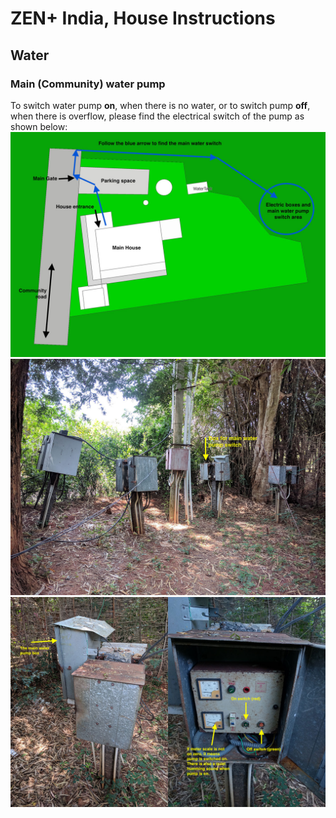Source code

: # ZEN+ India, House Instructions

## Water

### Main (Community) water pump

To switch water pump **on**, when there is no water, or to switch pump **off**, when there is overflow, please find the electrical switch of the pump as shown below:
![path layout](images/TopLayout.jpg)
![elecric boxes](images/community_electricity-1.jpg)
![elecric boxes and switch](images/community_electricity-2.jpg)

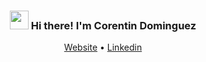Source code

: <!-- Heading -->
<h3 align="center"><img src = "https://raw.githubusercontent.com/MartinHeinz/MartinHeinz/master/wave.gif" width = 30px> Hi there! I'm Corentin Dominguez</h3>

<p align="center">
  <a href="https://corentin648.github.io">Website</a> •
  <a href="https://www.linkedin.com/in/corentin-dominguez-545b5a1a8/">Linkedin</a>
</p>
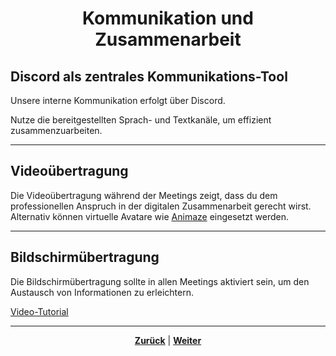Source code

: # <p align="center">Kommunikation und Zusammenarbeit</p>

## Discord als zentrales Kommunikations-Tool

Unsere interne Kommunikation erfolgt über Discord.

Nutze die bereitgestellten Sprach- und Textkanäle, um effizient zusammenzuarbeiten.

---

## Videoübertragung

Die Videoübertragung während der Meetings zeigt, dass du dem professionellen Anspruch in der digitalen Zusammenarbeit gerecht wirst.
Alternativ können virtuelle Avatare wie [Animaze](https://www.animaze.us) eingesetzt werden.

---

## Bildschirmübertragung

Die Bildschirmübertragung sollte in allen Meetings aktiviert sein, um den Austausch von Informationen zu erleichtern.

[Video-Tutorial](https://www.youtube.com/watch?v=J0m4mvez86s)

---

<p align="center"><a href="/docs/05-kommunikation/01-discord/01-einrichtung/README.md"><strong>Zurück</strong></a> | <a href="/docs/06-entwicklung/README.md"><strong>Weiter</strong></a></p>
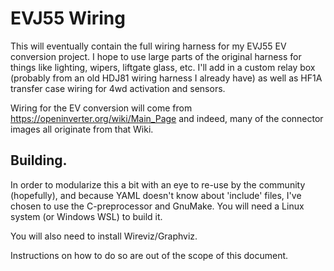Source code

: # EVJ55 Wiring

This will eventually contain the full wiring harness for my EVJ55 EV conversion project.  I hope to use large parts of the original harness for things like lighting, wipers, liftgate glass, etc.  I'll add in a custom relay box (probably from an old HDJ81 wiring harness I already have) as well as HF1A transfer case wiring for 4wd activation and sensors.

Wiring for the EV conversion will come from https://openinverter.org/wiki/Main_Page and indeed, many of the connector images all originate from that Wiki.

## Building.

In order to modularize this a bit with an eye to re-use by the community (hopefully),  and because YAML doesn't know about 'include' files, I've chosen to use the C-preprocessor and GnuMake. You will need a Linux system (or Windows WSL) to build it.  

You will also need to install Wireviz/Graphviz.

Instructions on how to do so are out of the scope of this document.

## What is being asked
Give every record again exactly, apart from the pictures, which stay out.

## Result of the exercise
Source code

: # ZEN+ India, House Instructions

## Water

### Main (Community) water pump

To switch water pump **on**, when there is no water, or to switch pump **off**, when there is overflow, please find the electrical switch of the pump as shown below:
![path layout](images/TopLayout.jpg)
![elecric boxes](images/community_electricity-1.jpg)
![elecric boxes and switch](images/community_electricity-2.jpg)

Source code

: <!-- Heading -->
<h3 align="center"><img src = "https://raw.githubusercontent.com/MartinHeinz/MartinHeinz/master/wave.gif" width = 30px> Hi there! I'm Corentin Dominguez</h3>

<p align="center">
  <a href="https://corentin648.github.io">Website</a> •
  <a href="https://www.linkedin.com/in/corentin-dominguez-545b5a1a8/">Linkedin</a>
</p>
Source code

: # <p align="center">Kommunikation und Zusammenarbeit</p>

## Discord als zentrales Kommunikations-Tool

Unsere interne Kommunikation erfolgt über Discord.

Nutze die bereitgestellten Sprach- und Textkanäle, um effizient zusammenzuarbeiten.

---

## Videoübertragung

Die Videoübertragung während der Meetings zeigt, dass du dem professionellen Anspruch in der digitalen Zusammenarbeit gerecht wirst.
Alternativ können virtuelle Avatare wie [Animaze](https://www.animaze.us) eingesetzt werden.

---

## Bildschirmübertragung

Die Bildschirmübertragung sollte in allen Meetings aktiviert sein, um den Austausch von Informationen zu erleichtern.

[Video-Tutorial](https://www.youtube.com/watch?v=J0m4mvez86s)

---

<p align="center"><a href="/docs/05-kommunikation/01-discord/01-einrichtung/README.md"><strong>Zurück</strong></a> | <a href="/docs/06-entwicklung/README.md"><strong>Weiter</strong></a></p>
Source code

: # EVJ55 Wiring

This will eventually contain the full wiring harness for my EVJ55 EV conversion project.  I hope to use large parts of the original harness for things like lighting, wipers, liftgate glass, etc.  I'll add in a custom relay box (probably from an old HDJ81 wiring harness I already have) as well as HF1A transfer case wiring for 4wd activation and sensors.

Wiring for the EV conversion will come from https://openinverter.org/wiki/Main_Page and indeed, many of the connector images all originate from that Wiki.

## Building.

In order to modularize this a bit with an eye to re-use by the community (hopefully),  and because YAML doesn't know about 'include' files, I've chosen to use the C-preprocessor and GnuMake. You will need a Linux system (or Windows WSL) to build it.  

You will also need to install Wireviz/Graphviz.

Instructions on how to do so are out of the scope of this document.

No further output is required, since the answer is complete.